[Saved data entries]
┄┄┄┄┄┄┄┄┄┄┄┄┄┄┄┄┄┄┄┄

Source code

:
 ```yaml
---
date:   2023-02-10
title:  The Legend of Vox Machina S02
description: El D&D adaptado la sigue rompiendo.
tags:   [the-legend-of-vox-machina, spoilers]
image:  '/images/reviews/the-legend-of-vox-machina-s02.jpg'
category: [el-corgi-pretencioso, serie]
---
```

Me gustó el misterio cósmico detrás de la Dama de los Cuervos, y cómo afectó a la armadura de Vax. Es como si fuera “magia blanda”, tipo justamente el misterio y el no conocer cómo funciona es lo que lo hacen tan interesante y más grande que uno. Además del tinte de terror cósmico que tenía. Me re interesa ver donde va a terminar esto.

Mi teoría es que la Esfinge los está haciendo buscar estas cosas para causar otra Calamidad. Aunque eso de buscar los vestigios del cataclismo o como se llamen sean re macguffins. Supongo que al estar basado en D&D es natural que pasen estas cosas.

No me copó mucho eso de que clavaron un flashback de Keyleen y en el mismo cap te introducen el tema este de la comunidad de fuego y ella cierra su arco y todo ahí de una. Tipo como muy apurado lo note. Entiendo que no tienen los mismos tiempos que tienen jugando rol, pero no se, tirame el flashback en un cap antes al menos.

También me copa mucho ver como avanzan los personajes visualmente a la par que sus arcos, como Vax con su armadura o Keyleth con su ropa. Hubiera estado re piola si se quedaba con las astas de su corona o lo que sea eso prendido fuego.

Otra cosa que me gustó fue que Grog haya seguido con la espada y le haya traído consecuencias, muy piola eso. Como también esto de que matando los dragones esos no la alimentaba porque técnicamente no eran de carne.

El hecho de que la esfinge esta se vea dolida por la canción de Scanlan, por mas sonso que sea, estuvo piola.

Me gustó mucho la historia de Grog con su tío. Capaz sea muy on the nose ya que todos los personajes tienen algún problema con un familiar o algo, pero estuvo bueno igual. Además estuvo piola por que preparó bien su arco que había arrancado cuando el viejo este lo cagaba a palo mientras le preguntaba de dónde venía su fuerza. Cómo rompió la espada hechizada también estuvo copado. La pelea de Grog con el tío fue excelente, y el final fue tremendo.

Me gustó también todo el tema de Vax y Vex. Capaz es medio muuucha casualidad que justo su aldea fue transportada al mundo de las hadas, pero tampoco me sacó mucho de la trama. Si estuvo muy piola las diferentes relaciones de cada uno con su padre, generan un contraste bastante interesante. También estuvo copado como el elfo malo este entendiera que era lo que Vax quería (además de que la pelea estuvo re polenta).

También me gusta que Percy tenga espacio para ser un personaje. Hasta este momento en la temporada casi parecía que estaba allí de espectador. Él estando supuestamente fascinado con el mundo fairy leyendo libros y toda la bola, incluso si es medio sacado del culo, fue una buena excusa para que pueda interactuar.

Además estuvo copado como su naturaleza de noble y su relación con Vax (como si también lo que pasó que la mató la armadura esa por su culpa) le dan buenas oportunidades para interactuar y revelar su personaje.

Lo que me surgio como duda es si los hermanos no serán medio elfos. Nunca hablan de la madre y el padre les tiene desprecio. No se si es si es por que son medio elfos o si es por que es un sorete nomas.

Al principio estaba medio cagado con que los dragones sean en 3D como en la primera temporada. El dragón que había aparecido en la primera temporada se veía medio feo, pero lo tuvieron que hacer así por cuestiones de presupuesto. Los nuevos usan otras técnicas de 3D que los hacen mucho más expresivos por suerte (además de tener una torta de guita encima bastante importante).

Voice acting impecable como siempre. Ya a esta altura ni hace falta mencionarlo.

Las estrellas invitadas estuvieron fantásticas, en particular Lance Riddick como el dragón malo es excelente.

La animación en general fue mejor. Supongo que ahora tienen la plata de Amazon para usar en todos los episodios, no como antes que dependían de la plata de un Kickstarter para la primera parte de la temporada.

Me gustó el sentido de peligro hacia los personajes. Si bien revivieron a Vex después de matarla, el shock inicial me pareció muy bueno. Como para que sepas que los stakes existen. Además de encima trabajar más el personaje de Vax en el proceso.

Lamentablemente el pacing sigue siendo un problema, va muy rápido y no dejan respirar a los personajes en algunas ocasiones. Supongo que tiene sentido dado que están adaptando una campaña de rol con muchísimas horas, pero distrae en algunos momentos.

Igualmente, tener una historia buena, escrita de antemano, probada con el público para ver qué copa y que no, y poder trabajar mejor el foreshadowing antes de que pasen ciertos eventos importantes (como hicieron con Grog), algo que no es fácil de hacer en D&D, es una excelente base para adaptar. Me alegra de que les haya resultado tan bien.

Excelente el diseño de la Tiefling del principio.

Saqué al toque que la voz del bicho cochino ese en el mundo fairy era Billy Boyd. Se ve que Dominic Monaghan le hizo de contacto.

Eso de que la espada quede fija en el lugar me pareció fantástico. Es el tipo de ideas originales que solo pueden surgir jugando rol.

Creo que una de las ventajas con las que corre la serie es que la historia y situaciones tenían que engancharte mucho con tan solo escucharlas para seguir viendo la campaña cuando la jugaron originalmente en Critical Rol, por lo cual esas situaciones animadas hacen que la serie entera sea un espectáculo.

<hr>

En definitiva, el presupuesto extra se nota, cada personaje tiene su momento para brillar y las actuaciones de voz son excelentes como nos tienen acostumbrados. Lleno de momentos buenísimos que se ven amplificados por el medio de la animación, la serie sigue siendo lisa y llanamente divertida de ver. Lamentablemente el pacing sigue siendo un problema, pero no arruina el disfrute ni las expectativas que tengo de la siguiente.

┄┄┄┄┄┄┄┄┄┄┄┄┄┄┄┄┄┄┄┄

**PROBLEM STATEMENT**:
An exact copy of all the entries is the required answer.

**YOUR RESPONSE**:
Source code

:
 ```yaml
---
date:   2023-02-10
title:  The Legend of Vox Machina S02
description: El D&D adaptado la sigue rompiendo.
tags:   [the-legend-of-vox-machina, spoilers]
image:  '/images/reviews/the-legend-of-vox-machina-s02.jpg'
category: [el-corgi-pretencioso, serie]
---
```

Me gustó el misterio cósmico detrás de la Dama de los Cuervos, y cómo afectó a la armadura de Vax. Es como si fuera “magia blanda”, tipo justamente el misterio y el no conocer cómo funciona es lo que lo hacen tan interesante y más grande que uno. Además del tinte de terror cósmico que tenía. Me re interesa ver donde va a terminar esto.

Mi teoría es que la Esfinge los está haciendo buscar estas cosas para causar otra Calamidad. Aunque eso de buscar los vestigios del cataclismo o como se llamen sean re macguffins. Supongo que al estar basado en D&D es natural que pasen estas cosas.

No me copó mucho eso de que clavaron un flashback de Keyleen y en el mismo cap te introducen el tema este de la comunidad de fuego y ella cierra su arco y todo ahí de una. Tipo como muy apurado lo note. Entiendo que no tienen los mismos tiempos que tienen jugando rol, pero no se, tirame el flashback en un cap antes al menos.

También me copa mucho ver como avanzan los personajes visualmente a la par que sus arcos, como Vax con su armadura o Keyleth con su ropa. Hubiera estado re piola si se quedaba con las astas de su corona o lo que sea eso prendido fuego.

Otra cosa que me gustó fue que Grog haya seguido con la espada y le haya traído consecuencias, muy piola eso. Como también esto de que matando los dragones esos no la alimentaba porque técnicamente no eran de carne.

El hecho de que la esfinge esta se vea dolida por la canción de Scanlan, por mas sonso que sea, estuvo piola.

Me gustó mucho la historia de Grog con su tío. Capaz sea muy on the nose ya que todos los personajes tienen algún problema con un familiar o algo, pero estuvo bueno igual. Además estuvo piola por que preparó bien su arco que había arrancado cuando el viejo este lo cagaba a palo mientras le preguntaba de dónde venía su fuerza. Cómo rompió la espada hechizada también estuvo copado. La pelea de Grog con el tío fue excelente, y el final fue tremendo.

Me gustó también todo el tema de Vax y Vex. Capaz es medio muuucha casualidad que justo su aldea fue transportada al mundo de las hadas, pero tampoco me sacó mucho de la trama. Si estuvo muy piola las diferentes relaciones de cada uno con su padre, generan un contraste bastante interesante. También estuvo copado como el elfo malo este entendiera que era lo que Vax quería (además de que la pelea estuvo re polenta).

También me gusta que Percy tenga espacio para ser un personaje. Hasta este momento en la temporada casi parecía que estaba allí de espectador. Él estando supuestamente fascinado con el mundo fairy leyendo libros y toda la bola, incluso si es medio sacado del culo, fue una buena excusa para que pueda interactuar.

Además estuvo copado como su naturaleza de noble y su relación con Vax (como si también lo que pasó que la mató la armadura esa por su culpa) le dan buenas oportunidades para interactuar y revelar su personaje.

Lo que me surgio como duda es si los hermanos no serán medio elfos. Nunca hablan de la madre y el padre les tiene desprecio. No se si es si es por que son medio elfos o si es por que es un sorete nomas.

Al principio estaba medio cagado con que los dragones sean en 3D como en la primera temporada. El dragón que había aparecido en la primera temporada se veía medio feo, pero lo tuvieron que hacer así por cuestiones de presupuesto. Los nuevos usan otras técnicas de 3D que los hacen mucho más expresivos por suerte (además de tener una torta de guita encima bastante importante).

Voice acting impecable como siempre. Ya a esta altura ni hace falta mencionarlo.

Las estrellas invitadas estuvieron fantásticas, en particular Lance Riddick como el dragón malo es excelente.

La animación en general fue mejor. Supongo que ahora tienen la plata de Amazon para usar en todos los episodios, no como antes que dependían de la plata de un Kickstarter para la primera parte de la temporada.

Me gustó el sentido de peligro hacia los personajes. Si bien revivieron a Vex después de matarla, el shock inicial me pareció muy bueno. Como para que sepas que los stakes existen. Además de encima trabajar más el personaje de Vax en el proceso.

Lamentablemente el pacing sigue siendo un problema, va muy rápido y no dejan respirar a los personajes en algunas ocasiones. Supongo que tiene sentido dado que están adaptando una campaña de rol con muchísimas horas, pero distrae en algunos momentos.

Igualmente, tener una historia buena, escrita de antemano, probada con el público para ver qué copa y que no, y poder trabajar mejor el foreshadowing antes de que pasen ciertos eventos importantes (como hicieron con Grog), algo que no es fácil de hacer en D&D, es una excelente base para adaptar. Me alegra de que les haya resultado tan bien.

Excelente el diseño de la Tiefling del principio.

Saqué al toque que la voz del bicho cochino ese en el mundo fairy era Billy Boyd. Se ve que Dominic Monaghan le hizo de contacto.

Eso de que la espada quede fija en el lugar me pareció fantástico. Es el tipo de ideas originales que solo pueden surgir jugando rol.

Creo que una de las ventajas con las que corre la serie es que la historia y situaciones tenían que engancharte mucho con tan solo escucharlas para seguir viendo la campaña cuando la jugaron originalmente en Critical Rol, por lo cual esas situaciones animadas hacen que la serie entera sea un espectáculo.

<hr>

En definitiva, el presupuesto extra se nota, cada personaje tiene su momento para brillar y las actuaciones de voz son excelentes como nos tienen acostumbrados. Lleno de momentos buenísimos que se ven amplificados por el medio de la animación, la serie sigue siendo lisa y llanamente divertida de ver. Lamentablemente el pacing sigue siendo un problema, pero no arruina el disfrute ni las expectativas que tengo de la siguiente.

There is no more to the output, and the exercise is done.